#### Problem statement
Find the line with "## Горячие клавиши" in the entries below, then reproduce it and every line after it down to and including the line with "- Тип данных", exactly.

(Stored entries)
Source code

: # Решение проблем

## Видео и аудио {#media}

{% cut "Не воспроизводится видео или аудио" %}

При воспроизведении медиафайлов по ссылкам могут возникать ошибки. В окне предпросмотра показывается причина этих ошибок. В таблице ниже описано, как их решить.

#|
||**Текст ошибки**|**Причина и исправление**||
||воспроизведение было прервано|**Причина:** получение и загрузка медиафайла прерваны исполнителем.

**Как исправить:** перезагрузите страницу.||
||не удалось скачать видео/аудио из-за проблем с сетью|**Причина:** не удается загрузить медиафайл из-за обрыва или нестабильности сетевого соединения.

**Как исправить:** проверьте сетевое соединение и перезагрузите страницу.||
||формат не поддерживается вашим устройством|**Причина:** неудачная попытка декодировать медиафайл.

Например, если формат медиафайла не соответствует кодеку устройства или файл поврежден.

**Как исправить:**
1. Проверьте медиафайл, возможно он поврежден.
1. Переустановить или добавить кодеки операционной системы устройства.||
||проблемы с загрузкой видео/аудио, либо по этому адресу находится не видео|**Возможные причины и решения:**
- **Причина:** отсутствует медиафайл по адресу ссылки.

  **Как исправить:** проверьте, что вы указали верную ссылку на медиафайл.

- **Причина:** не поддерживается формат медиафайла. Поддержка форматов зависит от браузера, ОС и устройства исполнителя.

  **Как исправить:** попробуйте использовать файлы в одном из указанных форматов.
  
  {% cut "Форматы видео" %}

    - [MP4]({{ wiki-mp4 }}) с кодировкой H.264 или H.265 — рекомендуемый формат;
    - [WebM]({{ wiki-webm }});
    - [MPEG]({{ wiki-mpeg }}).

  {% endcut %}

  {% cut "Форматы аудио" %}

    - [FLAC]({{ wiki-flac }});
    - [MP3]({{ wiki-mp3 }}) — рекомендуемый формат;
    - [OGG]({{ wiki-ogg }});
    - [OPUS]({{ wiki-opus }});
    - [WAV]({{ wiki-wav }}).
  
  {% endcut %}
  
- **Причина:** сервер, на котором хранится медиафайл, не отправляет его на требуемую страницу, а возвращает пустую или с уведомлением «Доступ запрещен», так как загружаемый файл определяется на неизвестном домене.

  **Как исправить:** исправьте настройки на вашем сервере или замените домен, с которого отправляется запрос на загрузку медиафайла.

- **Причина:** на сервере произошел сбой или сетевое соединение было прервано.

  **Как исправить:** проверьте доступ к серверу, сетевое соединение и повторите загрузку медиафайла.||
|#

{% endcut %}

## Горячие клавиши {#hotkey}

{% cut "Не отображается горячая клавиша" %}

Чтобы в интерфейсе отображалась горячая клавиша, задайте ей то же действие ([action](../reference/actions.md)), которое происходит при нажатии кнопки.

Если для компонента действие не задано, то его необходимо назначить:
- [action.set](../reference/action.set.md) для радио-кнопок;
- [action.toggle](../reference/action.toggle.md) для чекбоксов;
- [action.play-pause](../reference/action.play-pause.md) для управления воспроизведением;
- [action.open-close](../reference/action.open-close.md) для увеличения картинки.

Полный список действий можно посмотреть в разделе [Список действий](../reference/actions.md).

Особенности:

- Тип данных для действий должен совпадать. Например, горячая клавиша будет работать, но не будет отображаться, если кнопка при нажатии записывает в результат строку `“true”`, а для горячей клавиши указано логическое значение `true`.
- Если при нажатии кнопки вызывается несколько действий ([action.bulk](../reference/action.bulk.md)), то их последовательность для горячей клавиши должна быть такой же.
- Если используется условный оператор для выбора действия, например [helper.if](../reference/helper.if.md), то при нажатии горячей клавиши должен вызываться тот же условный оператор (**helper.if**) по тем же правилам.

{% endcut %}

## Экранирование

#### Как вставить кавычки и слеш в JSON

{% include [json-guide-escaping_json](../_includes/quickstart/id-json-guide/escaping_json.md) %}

#### Completed exercise
## Горячие клавиши {#hotkey}

{% cut "Не отображается горячая клавиша" %}

Чтобы в интерфейсе отображалась горячая клавиша, задайте ей то же действие ([action](../reference/actions.md)), которое происходит при нажатии кнопки.

Если для компонента действие не задано, то его необходимо назначить:
- [action.set](../reference/action.set.md) для радио-кнопок;
- [action.toggle](../reference/action.toggle.md) для чекбоксов;
- [action.play-pause](../reference/action.play-pause.md) для управления воспроизведением;
- [action.open-close](../reference/action.open-close.md) для увеличения картинки.

Полный список действий можно посмотреть в разделе [Список действий](../reference/actions.md).

Особенности:

- Тип данных для действий должен совпадать. Например, горячая клавиша будет работать, но не будет отображаться, если кнопка при нажатии записывает в результат строку `“true”`, а для горячей клавиши указано логическое значение `true`.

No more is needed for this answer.